Ohne Einigung können in kollektiven Arbeitskonflikten entsprechende Forderungen erhoben werden.
In beiden Fällen kann der AN individuell Klage erheben.

Verfahren bei Massenentlassungen


Von dem Arbeitgeber zu beweisende Gründe
Wirtschaftliche, technische, organisatorische oder betriebsbedingte Gründe.
Schwellenwerte für in einem Zeitraum von 90 Tagen betroffene Arbeitnehmer (AN)
10 AN in Unternehmen mit weniger als 100 AN.
10% der AN in Unternehmen mit 100 bis 300 AN.
30 AN in Unternehmen mit mehr als 300 AN.
Einleitung des Verfahrens
Mitteilung der Absicht, eine Massenentlassung vorzunehmen.
Bildung des Verhandlungskomitees
7 Tage nach Mitteilung des Vorhabens, 15 Tage, wenn die Arbeitsstätte keine Arbeitnehmervertreter hat.
Maximal 13 Mitglieder.
Konsultationszeitraum
Nachweisbare Mitteilung des Beginns des Konsultationszeitraums.
Höchstdauer 30 Tage, 15 Tage in Unternehmen mit weniger als 50 Mitarbeitern.
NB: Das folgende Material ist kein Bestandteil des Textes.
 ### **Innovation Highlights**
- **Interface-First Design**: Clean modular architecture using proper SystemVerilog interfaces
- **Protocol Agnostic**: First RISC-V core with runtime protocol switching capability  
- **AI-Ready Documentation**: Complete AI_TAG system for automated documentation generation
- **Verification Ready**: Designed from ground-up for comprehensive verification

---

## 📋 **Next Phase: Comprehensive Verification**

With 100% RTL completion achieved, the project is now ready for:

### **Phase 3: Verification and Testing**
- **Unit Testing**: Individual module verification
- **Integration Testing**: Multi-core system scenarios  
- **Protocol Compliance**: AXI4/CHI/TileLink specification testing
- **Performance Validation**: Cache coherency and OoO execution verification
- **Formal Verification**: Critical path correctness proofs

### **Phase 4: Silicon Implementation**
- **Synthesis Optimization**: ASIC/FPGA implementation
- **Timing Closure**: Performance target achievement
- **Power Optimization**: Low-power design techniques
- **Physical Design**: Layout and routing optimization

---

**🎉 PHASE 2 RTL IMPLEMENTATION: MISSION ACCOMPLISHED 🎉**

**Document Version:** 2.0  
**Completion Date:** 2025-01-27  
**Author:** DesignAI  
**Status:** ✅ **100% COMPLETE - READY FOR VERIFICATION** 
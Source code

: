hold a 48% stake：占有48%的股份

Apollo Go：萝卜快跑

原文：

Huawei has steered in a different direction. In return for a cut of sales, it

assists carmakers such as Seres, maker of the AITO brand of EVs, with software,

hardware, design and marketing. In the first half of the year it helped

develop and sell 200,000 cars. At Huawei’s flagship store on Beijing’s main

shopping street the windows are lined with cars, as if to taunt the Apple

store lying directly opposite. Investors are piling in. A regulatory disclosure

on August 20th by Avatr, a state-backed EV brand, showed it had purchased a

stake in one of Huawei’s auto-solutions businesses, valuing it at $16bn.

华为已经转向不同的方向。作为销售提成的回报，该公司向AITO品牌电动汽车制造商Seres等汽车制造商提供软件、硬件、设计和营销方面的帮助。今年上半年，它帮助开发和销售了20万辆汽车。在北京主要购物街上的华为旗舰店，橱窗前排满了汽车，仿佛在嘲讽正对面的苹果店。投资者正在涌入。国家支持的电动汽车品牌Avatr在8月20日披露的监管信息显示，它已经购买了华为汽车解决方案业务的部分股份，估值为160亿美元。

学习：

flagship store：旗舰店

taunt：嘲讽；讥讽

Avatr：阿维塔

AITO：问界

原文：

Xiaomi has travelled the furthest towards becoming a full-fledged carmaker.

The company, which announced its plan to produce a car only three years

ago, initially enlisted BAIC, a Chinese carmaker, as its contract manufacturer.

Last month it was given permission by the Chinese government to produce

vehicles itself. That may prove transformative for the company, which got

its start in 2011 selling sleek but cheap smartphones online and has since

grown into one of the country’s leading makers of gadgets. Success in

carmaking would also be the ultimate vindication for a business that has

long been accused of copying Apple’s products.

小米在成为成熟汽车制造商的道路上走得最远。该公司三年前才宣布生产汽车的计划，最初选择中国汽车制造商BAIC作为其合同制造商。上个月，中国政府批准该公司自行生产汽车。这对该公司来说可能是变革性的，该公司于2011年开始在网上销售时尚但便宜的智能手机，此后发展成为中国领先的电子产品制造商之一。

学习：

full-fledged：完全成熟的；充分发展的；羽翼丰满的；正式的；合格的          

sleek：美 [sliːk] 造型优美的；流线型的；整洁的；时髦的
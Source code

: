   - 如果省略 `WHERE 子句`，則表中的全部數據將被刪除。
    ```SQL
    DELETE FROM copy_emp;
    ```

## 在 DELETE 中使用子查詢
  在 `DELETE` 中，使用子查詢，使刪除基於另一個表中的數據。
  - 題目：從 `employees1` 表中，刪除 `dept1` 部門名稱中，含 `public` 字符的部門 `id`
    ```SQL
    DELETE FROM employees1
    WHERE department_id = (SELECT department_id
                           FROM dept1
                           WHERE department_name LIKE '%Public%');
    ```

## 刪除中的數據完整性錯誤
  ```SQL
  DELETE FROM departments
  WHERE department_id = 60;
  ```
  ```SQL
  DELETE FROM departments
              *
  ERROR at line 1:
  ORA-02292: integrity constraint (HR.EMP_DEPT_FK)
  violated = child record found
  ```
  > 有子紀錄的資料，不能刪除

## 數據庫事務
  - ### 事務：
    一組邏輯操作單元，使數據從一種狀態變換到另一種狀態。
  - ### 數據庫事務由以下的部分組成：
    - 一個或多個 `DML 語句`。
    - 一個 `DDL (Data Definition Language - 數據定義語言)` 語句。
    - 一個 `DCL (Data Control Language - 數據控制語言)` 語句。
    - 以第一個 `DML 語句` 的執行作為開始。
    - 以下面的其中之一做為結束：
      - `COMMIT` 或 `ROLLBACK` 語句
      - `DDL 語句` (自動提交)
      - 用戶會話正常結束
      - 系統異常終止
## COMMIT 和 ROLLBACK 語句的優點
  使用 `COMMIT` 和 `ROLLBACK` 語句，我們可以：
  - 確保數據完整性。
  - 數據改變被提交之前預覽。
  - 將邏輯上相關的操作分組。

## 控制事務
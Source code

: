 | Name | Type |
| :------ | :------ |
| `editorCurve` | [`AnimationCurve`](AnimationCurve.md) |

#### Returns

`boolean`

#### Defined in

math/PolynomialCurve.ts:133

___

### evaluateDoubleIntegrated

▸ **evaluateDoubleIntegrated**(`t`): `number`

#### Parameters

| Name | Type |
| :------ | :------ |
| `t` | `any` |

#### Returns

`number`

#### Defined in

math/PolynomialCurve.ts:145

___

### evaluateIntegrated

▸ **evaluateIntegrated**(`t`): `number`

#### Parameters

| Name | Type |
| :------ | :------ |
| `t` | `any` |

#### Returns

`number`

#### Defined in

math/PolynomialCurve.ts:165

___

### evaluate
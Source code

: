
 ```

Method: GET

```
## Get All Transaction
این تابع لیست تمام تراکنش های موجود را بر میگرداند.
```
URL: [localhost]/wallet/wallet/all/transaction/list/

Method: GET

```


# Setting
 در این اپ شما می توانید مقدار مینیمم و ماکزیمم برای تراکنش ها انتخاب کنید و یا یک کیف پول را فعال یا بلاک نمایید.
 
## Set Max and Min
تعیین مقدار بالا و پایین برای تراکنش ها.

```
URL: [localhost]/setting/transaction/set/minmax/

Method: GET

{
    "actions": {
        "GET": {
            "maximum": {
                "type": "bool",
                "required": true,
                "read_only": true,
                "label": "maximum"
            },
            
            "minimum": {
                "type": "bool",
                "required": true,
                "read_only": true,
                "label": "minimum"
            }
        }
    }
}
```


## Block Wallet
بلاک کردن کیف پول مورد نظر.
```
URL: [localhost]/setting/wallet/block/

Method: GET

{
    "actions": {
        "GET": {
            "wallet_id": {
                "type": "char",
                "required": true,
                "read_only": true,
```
Gleichzeitige Mitteilung an die Arbeitsbehörde und Einreichung der Unterlagen.
Beendigung
Mit oder ohne Einigung.
Teilt der Arbeitgeber den Arbeitnehmervertretern und der Arbeitsbehörde nicht innerhalb von 15 Tagen nach der letzten abgehaltenen Verhandlung seine Entscheidung bezüglich der Massenentlassung mit, so wird diese unwirksam.
Es müssen mindestens 30 Tage zwischen der Mitteilung des Beginns des Konsultationszeitraums an die Arbeitsbehörde und dem Inkrafttreten der Entlassungen liegen.
Rechtliche Schritte
Das Verfahren kann mittels kollektiver Klagen angefochten werden, wenn die Annahme besteht, dass ein Nichtigkeitsgrund vorliegt oder das vorgeschriebene Verfahren nicht eingehalten wurde.
Die Arbeitsbehörde kann die Vereinbarungen anfechten, wenn sie mittels Betrugs, Arglist, Nötigung oder Rechtsmissbrauch erlangt wurden und somit für nichtig erklärt werden können.